**EXTRACTED DATA:**
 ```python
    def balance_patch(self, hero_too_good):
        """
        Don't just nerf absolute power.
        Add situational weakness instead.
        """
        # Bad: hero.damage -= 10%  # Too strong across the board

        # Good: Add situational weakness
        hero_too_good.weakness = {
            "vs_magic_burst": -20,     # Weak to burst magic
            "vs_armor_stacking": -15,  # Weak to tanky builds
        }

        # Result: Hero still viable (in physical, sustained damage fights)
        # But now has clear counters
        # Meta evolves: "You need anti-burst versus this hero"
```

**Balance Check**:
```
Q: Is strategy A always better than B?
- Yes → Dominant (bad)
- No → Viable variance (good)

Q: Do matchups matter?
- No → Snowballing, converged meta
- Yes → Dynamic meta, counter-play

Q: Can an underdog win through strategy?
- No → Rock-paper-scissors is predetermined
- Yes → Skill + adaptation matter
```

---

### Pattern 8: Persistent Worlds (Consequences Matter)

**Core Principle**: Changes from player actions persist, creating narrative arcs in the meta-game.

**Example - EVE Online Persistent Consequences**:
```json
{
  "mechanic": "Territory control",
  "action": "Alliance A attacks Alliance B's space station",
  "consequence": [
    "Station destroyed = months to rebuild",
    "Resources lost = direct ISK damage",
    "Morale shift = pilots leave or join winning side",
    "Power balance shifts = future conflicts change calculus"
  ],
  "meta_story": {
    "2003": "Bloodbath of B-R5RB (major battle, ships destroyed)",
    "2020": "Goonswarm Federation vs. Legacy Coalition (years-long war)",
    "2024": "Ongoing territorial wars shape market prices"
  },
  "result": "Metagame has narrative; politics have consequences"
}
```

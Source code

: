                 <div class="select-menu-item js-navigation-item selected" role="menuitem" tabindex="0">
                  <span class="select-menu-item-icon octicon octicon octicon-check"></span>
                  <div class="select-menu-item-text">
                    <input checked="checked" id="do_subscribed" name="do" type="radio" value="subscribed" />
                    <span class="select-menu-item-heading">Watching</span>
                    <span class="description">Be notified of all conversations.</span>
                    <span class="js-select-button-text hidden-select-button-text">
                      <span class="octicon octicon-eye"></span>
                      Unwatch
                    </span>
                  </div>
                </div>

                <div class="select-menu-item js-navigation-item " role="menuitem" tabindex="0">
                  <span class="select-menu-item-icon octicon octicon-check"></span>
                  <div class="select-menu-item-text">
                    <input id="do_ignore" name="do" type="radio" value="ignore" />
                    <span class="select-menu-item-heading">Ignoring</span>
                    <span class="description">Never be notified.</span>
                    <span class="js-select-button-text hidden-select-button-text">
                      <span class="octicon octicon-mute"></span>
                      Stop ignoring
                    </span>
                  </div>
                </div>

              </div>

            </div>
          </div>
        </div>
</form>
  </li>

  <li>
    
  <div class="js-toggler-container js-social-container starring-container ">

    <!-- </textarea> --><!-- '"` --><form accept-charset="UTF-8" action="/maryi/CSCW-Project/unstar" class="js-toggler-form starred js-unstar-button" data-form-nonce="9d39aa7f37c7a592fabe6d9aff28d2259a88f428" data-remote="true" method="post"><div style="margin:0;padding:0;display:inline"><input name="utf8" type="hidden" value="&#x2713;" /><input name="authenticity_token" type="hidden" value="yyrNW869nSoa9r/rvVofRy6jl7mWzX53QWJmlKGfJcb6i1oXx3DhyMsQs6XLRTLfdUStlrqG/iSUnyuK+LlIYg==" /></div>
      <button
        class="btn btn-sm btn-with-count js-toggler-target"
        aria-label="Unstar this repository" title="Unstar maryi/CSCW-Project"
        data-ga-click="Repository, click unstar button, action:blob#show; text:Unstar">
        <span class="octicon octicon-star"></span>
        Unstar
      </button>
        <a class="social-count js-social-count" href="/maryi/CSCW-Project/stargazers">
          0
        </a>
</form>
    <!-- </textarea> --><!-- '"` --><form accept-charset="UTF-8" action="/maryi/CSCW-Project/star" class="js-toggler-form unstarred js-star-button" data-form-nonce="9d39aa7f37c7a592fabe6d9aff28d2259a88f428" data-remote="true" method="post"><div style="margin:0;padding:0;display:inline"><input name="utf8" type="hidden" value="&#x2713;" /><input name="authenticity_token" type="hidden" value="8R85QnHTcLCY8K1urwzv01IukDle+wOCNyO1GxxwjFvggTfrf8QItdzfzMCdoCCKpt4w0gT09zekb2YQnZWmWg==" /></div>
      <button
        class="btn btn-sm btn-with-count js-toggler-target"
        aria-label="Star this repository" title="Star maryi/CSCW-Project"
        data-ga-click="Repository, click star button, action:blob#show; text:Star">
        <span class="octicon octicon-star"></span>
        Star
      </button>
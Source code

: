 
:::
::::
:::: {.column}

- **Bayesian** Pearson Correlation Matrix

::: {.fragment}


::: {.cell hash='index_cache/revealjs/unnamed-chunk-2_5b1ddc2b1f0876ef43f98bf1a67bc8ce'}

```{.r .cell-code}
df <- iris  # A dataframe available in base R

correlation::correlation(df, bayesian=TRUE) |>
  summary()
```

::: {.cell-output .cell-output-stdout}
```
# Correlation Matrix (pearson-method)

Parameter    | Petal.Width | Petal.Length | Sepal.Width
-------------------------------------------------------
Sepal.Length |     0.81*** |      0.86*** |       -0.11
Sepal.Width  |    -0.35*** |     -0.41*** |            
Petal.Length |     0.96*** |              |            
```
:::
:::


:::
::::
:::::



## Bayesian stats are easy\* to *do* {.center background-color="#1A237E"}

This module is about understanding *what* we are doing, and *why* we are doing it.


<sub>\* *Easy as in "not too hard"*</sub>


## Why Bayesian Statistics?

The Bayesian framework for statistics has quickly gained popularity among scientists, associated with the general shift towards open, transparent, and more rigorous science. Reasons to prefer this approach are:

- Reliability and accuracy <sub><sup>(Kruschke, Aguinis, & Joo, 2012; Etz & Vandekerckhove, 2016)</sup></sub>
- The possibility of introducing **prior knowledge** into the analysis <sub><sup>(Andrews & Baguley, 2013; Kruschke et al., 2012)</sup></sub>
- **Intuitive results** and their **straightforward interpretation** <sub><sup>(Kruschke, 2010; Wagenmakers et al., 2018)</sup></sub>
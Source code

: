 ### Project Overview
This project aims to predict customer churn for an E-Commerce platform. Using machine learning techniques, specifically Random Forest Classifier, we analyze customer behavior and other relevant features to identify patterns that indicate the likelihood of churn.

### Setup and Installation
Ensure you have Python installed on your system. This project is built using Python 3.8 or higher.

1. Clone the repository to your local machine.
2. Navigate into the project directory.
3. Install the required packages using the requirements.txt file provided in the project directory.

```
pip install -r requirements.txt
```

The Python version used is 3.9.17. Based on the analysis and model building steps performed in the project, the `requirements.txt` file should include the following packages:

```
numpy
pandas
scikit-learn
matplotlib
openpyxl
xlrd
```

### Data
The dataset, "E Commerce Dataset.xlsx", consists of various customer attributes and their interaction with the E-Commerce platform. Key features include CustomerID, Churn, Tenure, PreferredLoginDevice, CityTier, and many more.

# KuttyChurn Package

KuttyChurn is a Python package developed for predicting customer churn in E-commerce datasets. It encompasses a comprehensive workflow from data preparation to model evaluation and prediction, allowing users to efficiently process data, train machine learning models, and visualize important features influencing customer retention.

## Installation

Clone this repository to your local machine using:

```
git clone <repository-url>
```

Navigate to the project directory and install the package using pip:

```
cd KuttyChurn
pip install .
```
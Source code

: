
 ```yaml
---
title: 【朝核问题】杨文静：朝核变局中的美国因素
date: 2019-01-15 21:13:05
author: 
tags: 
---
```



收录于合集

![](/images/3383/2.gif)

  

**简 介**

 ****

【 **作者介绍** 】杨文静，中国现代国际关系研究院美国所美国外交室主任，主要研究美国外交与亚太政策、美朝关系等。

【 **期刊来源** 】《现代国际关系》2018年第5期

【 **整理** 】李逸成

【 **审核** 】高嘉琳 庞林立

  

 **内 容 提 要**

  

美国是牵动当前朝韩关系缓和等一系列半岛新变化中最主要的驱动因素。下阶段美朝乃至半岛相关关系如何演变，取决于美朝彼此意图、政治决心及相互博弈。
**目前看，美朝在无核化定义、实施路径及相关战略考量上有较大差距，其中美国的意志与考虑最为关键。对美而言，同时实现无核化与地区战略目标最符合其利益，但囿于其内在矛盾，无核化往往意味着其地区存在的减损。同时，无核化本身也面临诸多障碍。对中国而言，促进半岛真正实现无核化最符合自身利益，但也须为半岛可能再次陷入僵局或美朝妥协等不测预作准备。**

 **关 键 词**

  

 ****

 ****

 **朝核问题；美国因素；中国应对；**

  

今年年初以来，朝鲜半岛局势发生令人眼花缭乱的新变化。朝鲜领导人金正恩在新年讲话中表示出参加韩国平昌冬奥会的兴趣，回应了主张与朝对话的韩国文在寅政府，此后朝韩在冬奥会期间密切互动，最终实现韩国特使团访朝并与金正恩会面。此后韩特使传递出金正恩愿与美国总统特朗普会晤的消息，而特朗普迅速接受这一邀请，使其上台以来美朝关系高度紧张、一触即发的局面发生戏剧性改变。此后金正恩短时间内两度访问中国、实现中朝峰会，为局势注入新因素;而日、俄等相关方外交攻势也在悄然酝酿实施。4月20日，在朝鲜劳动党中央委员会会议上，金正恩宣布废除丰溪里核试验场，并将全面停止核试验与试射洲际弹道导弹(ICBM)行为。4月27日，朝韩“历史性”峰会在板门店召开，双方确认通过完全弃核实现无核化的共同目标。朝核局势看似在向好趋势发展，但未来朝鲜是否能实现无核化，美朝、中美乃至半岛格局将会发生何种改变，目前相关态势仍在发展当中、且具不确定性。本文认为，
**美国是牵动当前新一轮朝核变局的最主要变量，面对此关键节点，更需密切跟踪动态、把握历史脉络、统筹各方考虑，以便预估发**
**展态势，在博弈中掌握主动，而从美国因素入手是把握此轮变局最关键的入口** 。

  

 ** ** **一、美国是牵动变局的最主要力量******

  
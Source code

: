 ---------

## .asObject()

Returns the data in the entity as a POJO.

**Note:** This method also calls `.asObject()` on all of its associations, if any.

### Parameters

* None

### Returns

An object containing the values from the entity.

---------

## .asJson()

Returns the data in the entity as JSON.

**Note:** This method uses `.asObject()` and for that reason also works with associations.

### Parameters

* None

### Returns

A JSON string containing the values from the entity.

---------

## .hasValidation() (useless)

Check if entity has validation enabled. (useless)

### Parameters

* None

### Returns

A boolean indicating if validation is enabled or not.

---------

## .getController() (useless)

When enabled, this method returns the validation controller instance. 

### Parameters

**TASK:** Lines with "features" in them are what the answer must contain; copy each from the records above.

**EXERCISE RESPONSE:**
This project aims to predict customer churn for an E-Commerce platform. Using machine learning techniques, specifically Random Forest Classifier, we analyze customer behavior and other relevant features to identify patterns that indicate the likelihood of churn.
The dataset, "E Commerce Dataset.xlsx", consists of various customer attributes and their interaction with the E-Commerce platform. Key features include CustomerID, Churn, Tenure, PreferredLoginDevice, CityTier, and many more.
KuttyChurn is a Python package developed for predicting customer churn in E-commerce datasets. It encompasses a comprehensive workflow from data preparation to model evaluation and prediction, allowing users to efficiently process data, train machine learning models, and visualize important features influencing customer retention.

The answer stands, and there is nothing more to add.